Entre la Syrie et la Turquie

"Selon notre étude, l'origine maternelle de la plupart des oliviers cultivés d'aujourd'hui (environ 90% des variétés) est clairement au Proche-Orient", a déclaré Guillaume Besnard à l'AFP. Les chercheurs situent plus précisément l'origine de la domestication au Nord Levant, région frontière entre la Syrie et la Turquie. "De plus, on sait que la région du Nord Levant a vu l'émergence d'une civilisation importante au Néolithique, qui aurait activement domestiqué de nombreux organismes", a souligné le chercheur.
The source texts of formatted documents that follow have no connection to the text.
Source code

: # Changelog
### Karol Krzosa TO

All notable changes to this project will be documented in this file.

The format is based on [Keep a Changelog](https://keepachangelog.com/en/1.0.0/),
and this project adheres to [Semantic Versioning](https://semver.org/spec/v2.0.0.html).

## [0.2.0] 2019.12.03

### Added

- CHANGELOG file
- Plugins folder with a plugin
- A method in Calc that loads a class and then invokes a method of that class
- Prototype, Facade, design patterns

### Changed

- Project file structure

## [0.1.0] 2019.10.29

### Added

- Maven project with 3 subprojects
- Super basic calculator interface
Selon ce scénario, cette première domestication à l'est de la Méditerranée a été suivie d'une colonisation de tout le bassin méditerranéen, parallèlement à l'expansion des civilisations et des échanges dans cette partie du monde. "Les données archéologiques qui attestent d'une exploitation de l'olivier à l'ouest de la Méditerranée durant l'Holocène sont évidemment tout à fait sérieuses", a relevé Guillaume Besnard. Mais selon lui, "il est fort probable qu'il s'agissait de l'exploitation d'oliviers locaux, sans doute sauvages ou peu domestiqués, qui ont ensuite été remplacés par des oliviers agronomiquement plus intéressants provenant de l'Est, puis de formes hybrides".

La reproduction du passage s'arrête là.